Let’s be generous, though, and say it might make for a fun game at happy hour. But even then, a closer reading shows that many of the examples this book contains are actually quite insidious. It’s only the superficial among us, we are told, who focus on things like money. If you really care about yourself, you will listen to psychologists. “The research on human motivation, called ‘self-determination theory,’ says that we are intrinsically motivated animals,” we are told. What drives us? That would be ARC, or autonomy, relatedness, and competence.

Once you figure out your own ARC, the thinking goes, then you will soon be picking up speed on the one-way road to happiness. While it’s hard to argue with either of the above on their face—money isn’t everything, and we all have different things that matter to us—this isn’t a book about life. It’s a book about jobs. And the only person involved in the “design” of your job who would advise you that you should focus less on money and more on personal fulfillment is the one who signs your paycheck. This book is a CFO’s dream.

If you want to read a book that explains what’s problematic about the whole happiness thing, pick up Manufacturing Happy Citizens, by Edgar Cabanas and Eva Illouz, instead. Do we all want to be happy? Of course we do. But our generation’s sudden obsession with personal fulfillment isn’t an accident, argue Cabanas and Illouz. It’s more like a trap that so many well-meaning people, including Burnett and Evans, in all their earnestness, have fallen into.

First, employers bailed on helping you save for retirement.
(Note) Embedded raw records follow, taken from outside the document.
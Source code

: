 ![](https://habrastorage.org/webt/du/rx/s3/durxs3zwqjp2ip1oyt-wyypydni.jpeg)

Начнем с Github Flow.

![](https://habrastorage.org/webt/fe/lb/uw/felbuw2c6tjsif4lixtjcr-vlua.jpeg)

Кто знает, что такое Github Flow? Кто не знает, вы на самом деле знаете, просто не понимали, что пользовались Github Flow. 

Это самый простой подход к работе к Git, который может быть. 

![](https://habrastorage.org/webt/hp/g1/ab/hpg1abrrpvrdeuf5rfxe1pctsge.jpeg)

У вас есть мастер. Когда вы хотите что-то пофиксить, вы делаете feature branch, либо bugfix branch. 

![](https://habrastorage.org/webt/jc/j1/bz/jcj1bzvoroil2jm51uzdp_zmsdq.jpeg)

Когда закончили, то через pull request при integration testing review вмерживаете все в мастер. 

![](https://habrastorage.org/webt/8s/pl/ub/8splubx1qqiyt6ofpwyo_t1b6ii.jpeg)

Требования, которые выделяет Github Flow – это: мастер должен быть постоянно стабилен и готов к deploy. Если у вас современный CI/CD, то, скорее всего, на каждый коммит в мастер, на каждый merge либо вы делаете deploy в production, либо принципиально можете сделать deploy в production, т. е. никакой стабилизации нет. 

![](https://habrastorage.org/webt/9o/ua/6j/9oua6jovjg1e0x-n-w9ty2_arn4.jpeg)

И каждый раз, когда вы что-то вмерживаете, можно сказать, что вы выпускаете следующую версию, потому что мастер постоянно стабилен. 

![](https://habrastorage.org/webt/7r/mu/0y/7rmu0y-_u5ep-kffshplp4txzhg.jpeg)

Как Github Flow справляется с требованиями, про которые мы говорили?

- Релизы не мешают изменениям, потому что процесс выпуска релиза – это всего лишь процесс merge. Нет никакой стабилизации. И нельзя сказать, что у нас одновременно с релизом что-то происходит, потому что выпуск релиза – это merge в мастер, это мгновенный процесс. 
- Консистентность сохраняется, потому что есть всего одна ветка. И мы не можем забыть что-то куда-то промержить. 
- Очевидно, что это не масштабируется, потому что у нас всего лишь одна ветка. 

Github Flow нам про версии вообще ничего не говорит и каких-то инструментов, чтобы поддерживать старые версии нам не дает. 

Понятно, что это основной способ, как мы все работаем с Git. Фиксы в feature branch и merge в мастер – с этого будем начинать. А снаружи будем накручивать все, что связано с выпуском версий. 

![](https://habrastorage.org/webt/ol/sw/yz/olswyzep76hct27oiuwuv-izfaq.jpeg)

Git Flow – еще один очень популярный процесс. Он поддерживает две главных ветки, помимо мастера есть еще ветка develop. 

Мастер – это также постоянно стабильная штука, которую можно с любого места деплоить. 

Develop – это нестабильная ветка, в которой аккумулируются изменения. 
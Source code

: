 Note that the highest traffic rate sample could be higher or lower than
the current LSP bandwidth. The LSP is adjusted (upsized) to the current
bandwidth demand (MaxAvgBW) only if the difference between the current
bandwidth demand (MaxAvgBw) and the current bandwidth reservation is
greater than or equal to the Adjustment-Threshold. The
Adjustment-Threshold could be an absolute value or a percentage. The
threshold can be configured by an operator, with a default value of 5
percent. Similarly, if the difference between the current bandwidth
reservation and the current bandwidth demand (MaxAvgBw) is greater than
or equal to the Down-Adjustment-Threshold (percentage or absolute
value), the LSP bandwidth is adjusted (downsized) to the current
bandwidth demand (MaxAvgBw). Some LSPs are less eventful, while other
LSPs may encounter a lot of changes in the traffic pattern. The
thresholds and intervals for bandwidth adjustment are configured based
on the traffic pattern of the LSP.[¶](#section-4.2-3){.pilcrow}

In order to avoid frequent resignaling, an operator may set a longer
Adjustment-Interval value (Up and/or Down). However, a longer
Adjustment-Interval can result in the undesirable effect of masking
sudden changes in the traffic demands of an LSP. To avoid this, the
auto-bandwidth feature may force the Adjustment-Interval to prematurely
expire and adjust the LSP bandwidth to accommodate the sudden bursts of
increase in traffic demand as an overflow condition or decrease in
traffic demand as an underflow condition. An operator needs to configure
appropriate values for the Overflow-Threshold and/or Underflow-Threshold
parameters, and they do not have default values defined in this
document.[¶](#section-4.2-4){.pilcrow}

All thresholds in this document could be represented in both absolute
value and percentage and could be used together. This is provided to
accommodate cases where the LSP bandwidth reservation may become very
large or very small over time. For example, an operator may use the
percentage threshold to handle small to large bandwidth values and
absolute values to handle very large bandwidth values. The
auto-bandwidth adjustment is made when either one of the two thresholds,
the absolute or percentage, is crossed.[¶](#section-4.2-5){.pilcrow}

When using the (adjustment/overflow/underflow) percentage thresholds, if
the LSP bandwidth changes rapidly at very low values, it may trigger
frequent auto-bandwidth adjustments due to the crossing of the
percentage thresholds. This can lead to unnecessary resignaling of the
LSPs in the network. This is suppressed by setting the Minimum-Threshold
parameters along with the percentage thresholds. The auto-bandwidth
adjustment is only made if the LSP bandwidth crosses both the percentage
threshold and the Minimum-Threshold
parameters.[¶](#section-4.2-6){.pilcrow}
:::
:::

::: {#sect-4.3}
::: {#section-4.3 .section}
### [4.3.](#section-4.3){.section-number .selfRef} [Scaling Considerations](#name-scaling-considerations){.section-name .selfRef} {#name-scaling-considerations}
Then they started ducking helping you pay for health care. Finally, with the unwitting help of authors preaching personal empowerment, they’re bailing on the obligation to care about your happiness at all. In the end, money might be the only thing left that corporations feel obligated to offer the rank-and-file, and yet book after book stumbles into the broken logic of “stop asking your boss for money, because your happiness is up to you!” In another context, they’d call that an illusionist’s trick.

Consider this single sentence in the introduction of Designing Your Work Life: “Increasingly, it’s up to workers to define their own happiness and success in this ever-moving landscape.” On its face, that doesn’t seem to be a very controversial statement. It rings true to anyone well-versed in the realm of positive psychology—you don’t need to change the situation, you just need to change your mind! It’s such a seductive idea that it’s become the rallying cry of what Cabanas and Illouz refer to as the “personal society”—therapeutic, individualist, and atomized—over a more collectivist one—the sort in which we’re supposed to care about the people we spend our time with, too. With everyone looking within, fixated on their own happiness, is it any wonder that our capacity for empathy seems in free fall?

Here’s where the insidiousness comes in: Saying it’s all on you is actually the flip side of saying it’s not on them. Who is them? The social structures, institutions (including companies), living conditions and debt (student and otherwise) that just might have something to do with our collective anxieties. But the happiness experts aren’t just trying to persuade us through rhetoric that your boss is not to blame; they’ve also got science on their side.

Is there even such a thing as a “science of happiness”? We can certainly count something like the number of times you might smile, but can we quantify the content of a smile itself? Or establish whether my happy is more than your happy? Well, I guess that depends if you believe that you can erect a science on top of “discoveries” like the one this entire field was built on—the 2005 “finding” that the secret to happiness was to maintain a positivity ratio (positive thoughts divided by negative thoughts) of precisely 2.9013 or above. (Do a little research and you will be told that this “finding” has since been “discredited.” The mere fact that it was “credited” in the first place seems more like the premise for an Albert Brooks movie than something resembling science. Emotion is not a number, and neither is happiness, no matter how badly the “social scientists” want it to be.)